─── THE DATA

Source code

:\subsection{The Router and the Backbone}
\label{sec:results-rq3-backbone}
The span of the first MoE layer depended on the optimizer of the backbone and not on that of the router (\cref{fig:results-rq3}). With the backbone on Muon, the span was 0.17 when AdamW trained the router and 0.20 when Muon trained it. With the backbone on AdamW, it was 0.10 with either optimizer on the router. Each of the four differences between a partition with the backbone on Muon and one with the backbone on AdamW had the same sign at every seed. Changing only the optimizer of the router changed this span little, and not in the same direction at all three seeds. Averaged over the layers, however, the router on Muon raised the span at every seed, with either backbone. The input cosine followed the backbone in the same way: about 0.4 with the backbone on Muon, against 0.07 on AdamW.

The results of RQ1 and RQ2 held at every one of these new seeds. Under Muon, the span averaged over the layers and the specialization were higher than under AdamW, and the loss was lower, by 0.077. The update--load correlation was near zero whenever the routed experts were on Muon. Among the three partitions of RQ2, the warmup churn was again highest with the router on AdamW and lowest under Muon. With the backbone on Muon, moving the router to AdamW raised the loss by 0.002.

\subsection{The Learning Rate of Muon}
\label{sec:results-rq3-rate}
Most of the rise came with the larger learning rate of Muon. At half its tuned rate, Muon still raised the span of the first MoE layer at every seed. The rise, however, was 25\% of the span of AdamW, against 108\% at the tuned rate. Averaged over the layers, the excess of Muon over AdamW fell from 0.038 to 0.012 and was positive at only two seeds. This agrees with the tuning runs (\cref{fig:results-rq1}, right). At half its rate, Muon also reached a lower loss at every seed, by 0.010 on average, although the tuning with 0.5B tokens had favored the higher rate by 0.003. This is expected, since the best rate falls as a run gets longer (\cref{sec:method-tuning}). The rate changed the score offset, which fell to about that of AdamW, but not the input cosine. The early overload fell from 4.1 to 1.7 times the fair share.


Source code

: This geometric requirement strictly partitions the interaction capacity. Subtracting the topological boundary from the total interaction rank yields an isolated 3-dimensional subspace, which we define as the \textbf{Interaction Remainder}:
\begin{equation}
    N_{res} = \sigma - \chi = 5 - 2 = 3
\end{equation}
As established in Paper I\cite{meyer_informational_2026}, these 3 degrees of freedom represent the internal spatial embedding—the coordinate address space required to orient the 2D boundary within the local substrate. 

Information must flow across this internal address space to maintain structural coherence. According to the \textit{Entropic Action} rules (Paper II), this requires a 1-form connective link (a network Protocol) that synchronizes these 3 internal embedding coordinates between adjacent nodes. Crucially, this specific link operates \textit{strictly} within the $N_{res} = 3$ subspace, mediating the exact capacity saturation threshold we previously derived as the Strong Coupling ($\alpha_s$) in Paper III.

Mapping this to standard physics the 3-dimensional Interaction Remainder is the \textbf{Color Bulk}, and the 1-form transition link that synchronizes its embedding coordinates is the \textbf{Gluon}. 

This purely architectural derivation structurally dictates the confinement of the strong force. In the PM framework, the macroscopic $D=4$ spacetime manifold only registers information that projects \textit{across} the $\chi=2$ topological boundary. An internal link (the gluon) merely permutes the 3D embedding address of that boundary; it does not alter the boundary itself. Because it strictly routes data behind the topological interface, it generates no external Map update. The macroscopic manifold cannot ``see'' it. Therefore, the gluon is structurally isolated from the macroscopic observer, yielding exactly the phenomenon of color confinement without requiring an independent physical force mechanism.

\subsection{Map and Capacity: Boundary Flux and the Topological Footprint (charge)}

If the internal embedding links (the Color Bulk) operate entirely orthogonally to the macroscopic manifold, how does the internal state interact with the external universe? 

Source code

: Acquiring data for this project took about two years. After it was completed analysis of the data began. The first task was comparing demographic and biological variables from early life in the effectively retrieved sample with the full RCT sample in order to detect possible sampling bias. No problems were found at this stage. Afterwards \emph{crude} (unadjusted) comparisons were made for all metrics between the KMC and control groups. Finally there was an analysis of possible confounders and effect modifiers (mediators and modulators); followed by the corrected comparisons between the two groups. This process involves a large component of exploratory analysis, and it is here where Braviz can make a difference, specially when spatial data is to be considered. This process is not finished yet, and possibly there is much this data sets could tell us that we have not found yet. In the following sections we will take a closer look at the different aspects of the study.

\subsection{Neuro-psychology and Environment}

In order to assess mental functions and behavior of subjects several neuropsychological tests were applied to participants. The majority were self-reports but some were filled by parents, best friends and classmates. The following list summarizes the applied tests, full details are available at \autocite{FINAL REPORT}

──────

◆ YOUR OBJECTIVE
Once more, write out the records exactly as they are.

◆ SOLUTION TO THE PROBLEM
Source code

:\subsection{The Router and the Backbone}
\label{sec:results-rq3-backbone}
The span of the first MoE layer depended on the optimizer of the backbone and not on that of the router (\cref{fig:results-rq3}). With the backbone on Muon, the span was 0.17 when AdamW trained the router and 0.20 when Muon trained it. With the backbone on AdamW, it was 0.10 with either optimizer on the router. Each of the four differences between a partition with the backbone on Muon and one with the backbone on AdamW had the same sign at every seed. Changing only the optimizer of the router changed this span little, and not in the same direction at all three seeds. Averaged over the layers, however, the router on Muon raised the span at every seed, with either backbone. The input cosine followed the backbone in the same way: about 0.4 with the backbone on Muon, against 0.07 on AdamW.

The results of RQ1 and RQ2 held at every one of these new seeds. Under Muon, the span averaged over the layers and the specialization were higher than under AdamW, and the loss was lower, by 0.077. The update--load correlation was near zero whenever the routed experts were on Muon. Among the three partitions of RQ2, the warmup churn was again highest with the router on AdamW and lowest under Muon. With the backbone on Muon, moving the router to AdamW raised the loss by 0.002.

\subsection{The Learning Rate of Muon}
\label{sec:results-rq3-rate}
Most of the rise came with the larger learning rate of Muon. At half its tuned rate, Muon still raised the span of the first MoE layer at every seed. The rise, however, was 25\% of the span of AdamW, against 108\% at the tuned rate. Averaged over the layers, the excess of Muon over AdamW fell from 0.038 to 0.012 and was positive at only two seeds. This agrees with the tuning runs (\cref{fig:results-rq1}, right). At half its rate, Muon also reached a lower loss at every seed, by 0.010 on average, although the tuning with 0.5B tokens had favored the higher rate by 0.003. This is expected, since the best rate falls as a run gets longer (\cref{sec:method-tuning}). The rate changed the score offset, which fell to about that of AdamW, but not the input cosine. The early overload fell from 4.1 to 1.7 times the fair share.


Source code

: This geometric requirement strictly partitions the interaction capacity. Subtracting the topological boundary from the total interaction rank yields an isolated 3-dimensional subspace, which we define as the \textbf{Interaction Remainder}:
\begin{equation}
    N_{res} = \sigma - \chi = 5 - 2 = 3
\end{equation}
As established in Paper I\cite{meyer_informational_2026}, these 3 degrees of freedom represent the internal spatial embedding—the coordinate address space required to orient the 2D boundary within the local substrate. 

Information must flow across this internal address space to maintain structural coherence. According to the \textit{Entropic Action} rules (Paper II), this requires a 1-form connective link (a network Protocol) that synchronizes these 3 internal embedding coordinates between adjacent nodes. Crucially, this specific link operates \textit{strictly} within the $N_{res} = 3$ subspace, mediating the exact capacity saturation threshold we previously derived as the Strong Coupling ($\alpha_s$) in Paper III.

Mapping this to standard physics the 3-dimensional Interaction Remainder is the \textbf{Color Bulk}, and the 1-form transition link that synchronizes its embedding coordinates is the \textbf{Gluon}. 

This purely architectural derivation structurally dictates the confinement of the strong force. In the PM framework, the macroscopic $D=4$ spacetime manifold only registers information that projects \textit{across} the $\chi=2$ topological boundary. An internal link (the gluon) merely permutes the 3D embedding address of that boundary; it does not alter the boundary itself. Because it strictly routes data behind the topological interface, it generates no external Map update. The macroscopic manifold cannot ``see'' it. Therefore, the gluon is structurally isolated from the macroscopic observer, yielding exactly the phenomenon of color confinement without requiring an independent physical force mechanism.

\subsection{Map and Capacity: Boundary Flux and the Topological Footprint (charge)}

If the internal embedding links (the Color Bulk) operate entirely orthogonally to the macroscopic manifold, how does the internal state interact with the external universe? 

Source code

: Acquiring data for this project took about two years. After it was completed analysis of the data began. The first task was comparing demographic and biological variables from early life in the effectively retrieved sample with the full RCT sample in order to detect possible sampling bias. No problems were found at this stage. Afterwards \emph{crude} (unadjusted) comparisons were made for all metrics between the KMC and control groups. Finally there was an analysis of possible confounders and effect modifiers (mediators and modulators); followed by the corrected comparisons between the two groups. This process involves a large component of exploratory analysis, and it is here where Braviz can make a difference, specially when spatial data is to be considered. This process is not finished yet, and possibly there is much this data sets could tell us that we have not found yet. In the following sections we will take a closer look at the different aspects of the study.

\subsection{Neuro-psychology and Environment}

In order to assess mental functions and behavior of subjects several neuropsychological tests were applied to participants. The majority were self-reports but some were filled by parents, best friends and classmates. The following list summarizes the applied tests, full details are available at \autocite{FINAL REPORT}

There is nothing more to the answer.